Instructions for the task
Your answer should be only the lines below from the one with "- The job service" to the one with "- From project", repeated exactly, ends included.

Supplied material
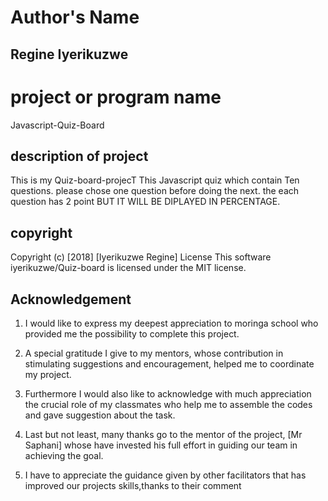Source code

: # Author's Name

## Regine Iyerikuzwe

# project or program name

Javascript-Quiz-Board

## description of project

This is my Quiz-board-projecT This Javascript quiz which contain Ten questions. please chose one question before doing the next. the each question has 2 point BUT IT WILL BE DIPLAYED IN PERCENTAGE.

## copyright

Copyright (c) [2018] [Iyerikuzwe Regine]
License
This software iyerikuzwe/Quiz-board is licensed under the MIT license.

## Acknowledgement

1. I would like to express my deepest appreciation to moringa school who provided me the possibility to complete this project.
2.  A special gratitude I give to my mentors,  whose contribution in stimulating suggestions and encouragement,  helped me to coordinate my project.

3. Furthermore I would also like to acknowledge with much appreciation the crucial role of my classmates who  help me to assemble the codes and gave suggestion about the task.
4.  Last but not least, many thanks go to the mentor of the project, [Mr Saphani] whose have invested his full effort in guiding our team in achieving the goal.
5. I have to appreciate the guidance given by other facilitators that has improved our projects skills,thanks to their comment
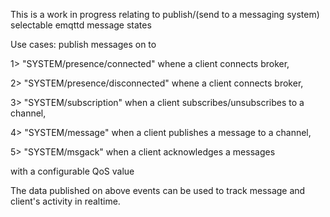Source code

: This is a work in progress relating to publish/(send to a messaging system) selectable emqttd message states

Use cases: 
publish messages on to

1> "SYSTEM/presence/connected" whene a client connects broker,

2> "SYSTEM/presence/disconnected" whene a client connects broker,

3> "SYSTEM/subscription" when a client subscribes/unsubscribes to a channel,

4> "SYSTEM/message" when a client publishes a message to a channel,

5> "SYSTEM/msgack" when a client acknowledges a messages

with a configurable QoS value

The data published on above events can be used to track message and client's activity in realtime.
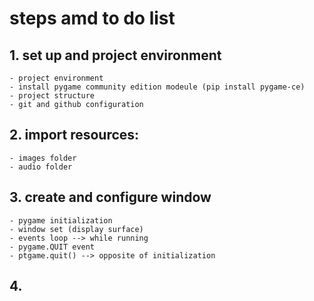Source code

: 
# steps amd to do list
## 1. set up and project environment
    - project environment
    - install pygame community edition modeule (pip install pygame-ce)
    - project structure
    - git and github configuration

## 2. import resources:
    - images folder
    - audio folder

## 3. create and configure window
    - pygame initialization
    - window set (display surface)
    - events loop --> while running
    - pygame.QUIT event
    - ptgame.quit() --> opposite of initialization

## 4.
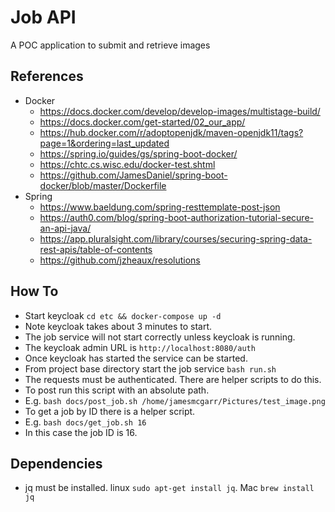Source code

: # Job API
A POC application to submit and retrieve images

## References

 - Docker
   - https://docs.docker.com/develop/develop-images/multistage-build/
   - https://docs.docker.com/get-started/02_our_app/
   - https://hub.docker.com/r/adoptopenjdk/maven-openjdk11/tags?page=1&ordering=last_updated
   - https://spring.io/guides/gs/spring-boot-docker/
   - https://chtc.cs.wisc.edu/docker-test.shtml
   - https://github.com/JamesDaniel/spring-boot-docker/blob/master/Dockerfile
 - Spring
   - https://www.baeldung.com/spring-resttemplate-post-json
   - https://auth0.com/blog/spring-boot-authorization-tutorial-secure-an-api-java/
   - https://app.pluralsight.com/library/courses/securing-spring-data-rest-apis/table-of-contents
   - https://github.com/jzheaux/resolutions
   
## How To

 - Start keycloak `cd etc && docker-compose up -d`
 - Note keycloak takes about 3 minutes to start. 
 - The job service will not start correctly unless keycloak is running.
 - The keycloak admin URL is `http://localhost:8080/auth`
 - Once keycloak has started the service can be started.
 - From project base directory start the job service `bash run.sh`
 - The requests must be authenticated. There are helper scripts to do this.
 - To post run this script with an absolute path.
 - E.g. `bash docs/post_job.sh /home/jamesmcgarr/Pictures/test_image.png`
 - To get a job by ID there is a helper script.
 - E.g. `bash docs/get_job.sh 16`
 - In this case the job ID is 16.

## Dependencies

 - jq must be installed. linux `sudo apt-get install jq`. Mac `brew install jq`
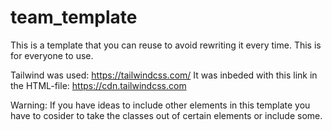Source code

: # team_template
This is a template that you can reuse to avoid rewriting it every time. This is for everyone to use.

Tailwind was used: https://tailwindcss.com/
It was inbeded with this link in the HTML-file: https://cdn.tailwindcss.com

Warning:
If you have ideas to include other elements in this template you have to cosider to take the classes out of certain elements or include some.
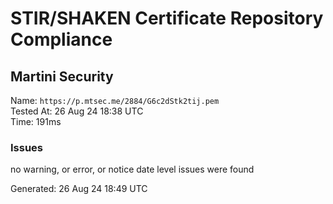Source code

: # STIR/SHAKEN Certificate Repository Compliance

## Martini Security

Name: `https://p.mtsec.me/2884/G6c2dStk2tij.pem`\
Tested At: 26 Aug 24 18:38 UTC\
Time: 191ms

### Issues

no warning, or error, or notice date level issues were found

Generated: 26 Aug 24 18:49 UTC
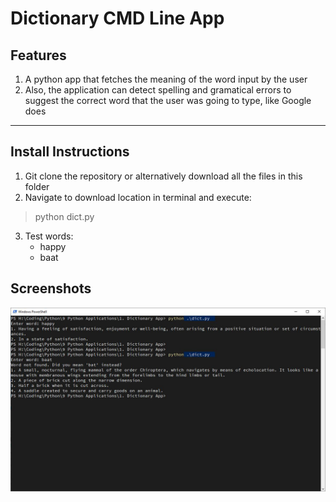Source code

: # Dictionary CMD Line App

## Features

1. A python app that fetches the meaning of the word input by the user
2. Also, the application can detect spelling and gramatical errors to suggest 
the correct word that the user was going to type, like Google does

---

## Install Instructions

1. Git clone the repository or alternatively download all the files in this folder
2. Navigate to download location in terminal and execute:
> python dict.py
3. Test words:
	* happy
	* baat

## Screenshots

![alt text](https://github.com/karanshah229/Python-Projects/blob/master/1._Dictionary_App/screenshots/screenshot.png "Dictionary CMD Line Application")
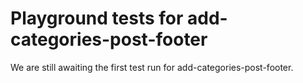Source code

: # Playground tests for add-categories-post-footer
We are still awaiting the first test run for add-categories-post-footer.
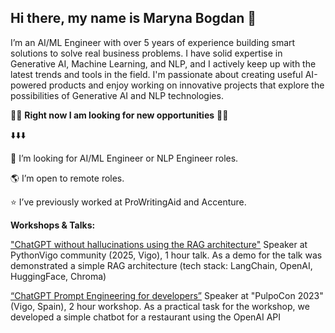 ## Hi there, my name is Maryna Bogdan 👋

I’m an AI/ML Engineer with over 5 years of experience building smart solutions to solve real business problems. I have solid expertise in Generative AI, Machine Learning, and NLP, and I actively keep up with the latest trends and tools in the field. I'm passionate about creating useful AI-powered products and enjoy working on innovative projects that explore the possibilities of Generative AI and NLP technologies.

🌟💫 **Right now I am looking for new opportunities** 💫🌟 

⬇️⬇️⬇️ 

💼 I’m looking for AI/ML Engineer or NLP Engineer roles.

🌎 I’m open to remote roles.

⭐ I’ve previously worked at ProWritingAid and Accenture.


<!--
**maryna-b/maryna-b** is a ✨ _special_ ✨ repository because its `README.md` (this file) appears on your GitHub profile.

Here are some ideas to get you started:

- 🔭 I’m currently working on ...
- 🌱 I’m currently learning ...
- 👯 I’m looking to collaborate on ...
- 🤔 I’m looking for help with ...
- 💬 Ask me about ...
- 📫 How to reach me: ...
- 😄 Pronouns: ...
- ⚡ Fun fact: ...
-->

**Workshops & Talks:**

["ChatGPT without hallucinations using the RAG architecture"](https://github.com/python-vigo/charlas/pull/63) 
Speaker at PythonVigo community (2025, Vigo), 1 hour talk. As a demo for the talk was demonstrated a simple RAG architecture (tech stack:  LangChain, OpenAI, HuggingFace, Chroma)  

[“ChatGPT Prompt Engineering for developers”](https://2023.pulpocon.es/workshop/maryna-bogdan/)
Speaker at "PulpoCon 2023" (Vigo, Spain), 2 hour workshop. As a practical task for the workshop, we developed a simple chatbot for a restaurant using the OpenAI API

Solution for this exercise
 - The job service will not start correctly unless keycloak is running.
 - The keycloak admin URL is `http://localhost:8080/auth`
 - Once keycloak has started the service can be started.
 - From project base directory start the job service `bash run.sh`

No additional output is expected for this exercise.